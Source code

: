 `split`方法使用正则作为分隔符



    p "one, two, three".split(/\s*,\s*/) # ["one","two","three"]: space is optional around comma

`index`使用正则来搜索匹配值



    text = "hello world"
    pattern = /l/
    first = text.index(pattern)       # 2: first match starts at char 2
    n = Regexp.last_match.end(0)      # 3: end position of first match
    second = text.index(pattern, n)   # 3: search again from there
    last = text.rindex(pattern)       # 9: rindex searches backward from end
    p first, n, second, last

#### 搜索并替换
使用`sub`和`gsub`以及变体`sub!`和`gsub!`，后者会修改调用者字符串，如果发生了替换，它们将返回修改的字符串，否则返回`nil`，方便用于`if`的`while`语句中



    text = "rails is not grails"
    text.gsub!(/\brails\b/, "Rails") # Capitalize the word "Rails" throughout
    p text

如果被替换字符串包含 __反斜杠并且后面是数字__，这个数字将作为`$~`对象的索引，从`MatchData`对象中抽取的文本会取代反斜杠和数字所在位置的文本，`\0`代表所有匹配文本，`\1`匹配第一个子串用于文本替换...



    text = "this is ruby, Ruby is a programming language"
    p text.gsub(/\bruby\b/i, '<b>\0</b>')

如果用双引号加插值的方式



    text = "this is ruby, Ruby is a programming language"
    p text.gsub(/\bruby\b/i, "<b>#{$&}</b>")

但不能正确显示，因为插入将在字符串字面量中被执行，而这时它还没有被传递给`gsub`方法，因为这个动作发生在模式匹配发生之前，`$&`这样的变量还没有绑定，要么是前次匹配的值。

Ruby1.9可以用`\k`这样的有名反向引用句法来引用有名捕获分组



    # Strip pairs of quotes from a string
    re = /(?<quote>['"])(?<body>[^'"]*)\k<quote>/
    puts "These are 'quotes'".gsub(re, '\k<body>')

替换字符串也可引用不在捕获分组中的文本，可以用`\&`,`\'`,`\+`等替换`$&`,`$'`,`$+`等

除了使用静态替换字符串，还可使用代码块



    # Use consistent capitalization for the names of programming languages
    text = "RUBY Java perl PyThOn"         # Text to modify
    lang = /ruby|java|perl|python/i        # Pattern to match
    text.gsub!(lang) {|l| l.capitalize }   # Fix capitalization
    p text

### Requirement
Reproduce each line of the data without any change.

### Your response
Source code

: `split`方法使用正则作为分隔符



    p "one, two, three".split(/\s*,\s*/) # ["one","two","three"]: space is optional around comma

`index`使用正则来搜索匹配值



    text = "hello world"
    pattern = /l/
    first = text.index(pattern)       # 2: first match starts at char 2
    n = Regexp.last_match.end(0)      # 3: end position of first match
    second = text.index(pattern, n)   # 3: search again from there
    last = text.rindex(pattern)       # 9: rindex searches backward from end
    p first, n, second, last

#### 搜索并替换
使用`sub`和`gsub`以及变体`sub!`和`gsub!`，后者会修改调用者字符串，如果发生了替换，它们将返回修改的字符串，否则返回`nil`，方便用于`if`的`while`语句中



    text = "rails is not grails"
    text.gsub!(/\brails\b/, "Rails") # Capitalize the word "Rails" throughout
    p text

如果被替换字符串包含 __反斜杠并且后面是数字__，这个数字将作为`$~`对象的索引，从`MatchData`对象中抽取的文本会取代反斜杠和数字所在位置的文本，`\0`代表所有匹配文本，`\1`匹配第一个子串用于文本替换...



    text = "this is ruby, Ruby is a programming language"
    p text.gsub(/\bruby\b/i, '<b>\0</b>')

如果用双引号加插值的方式



    text = "this is ruby, Ruby is a programming language"
    p text.gsub(/\bruby\b/i, "<b>#{$&}</b>")

但不能正确显示，因为插入将在字符串字面量中被执行，而这时它还没有被传递给`gsub`方法，因为这个动作发生在模式匹配发生之前，`$&`这样的变量还没有绑定，要么是前次匹配的值。

Ruby1.9可以用`\k`这样的有名反向引用句法来引用有名捕获分组



    # Strip pairs of quotes from a string
    re = /(?<quote>['"])(?<body>[^'"]*)\k<quote>/
    puts "These are 'quotes'".gsub(re, '\k<body>')

替换字符串也可引用不在捕获分组中的文本，可以用`\&`,`\'`,`\+`等替换`$&`,`$'`,`$+`等

除了使用静态替换字符串，还可使用代码块



    # Use consistent capitalization for the names of programming languages
    text = "RUBY Java perl PyThOn"         # Text to modify
    lang = /ruby|java|perl|python/i        # Pattern to match
    text.gsub!(lang) {|l| l.capitalize }   # Fix capitalization
    p text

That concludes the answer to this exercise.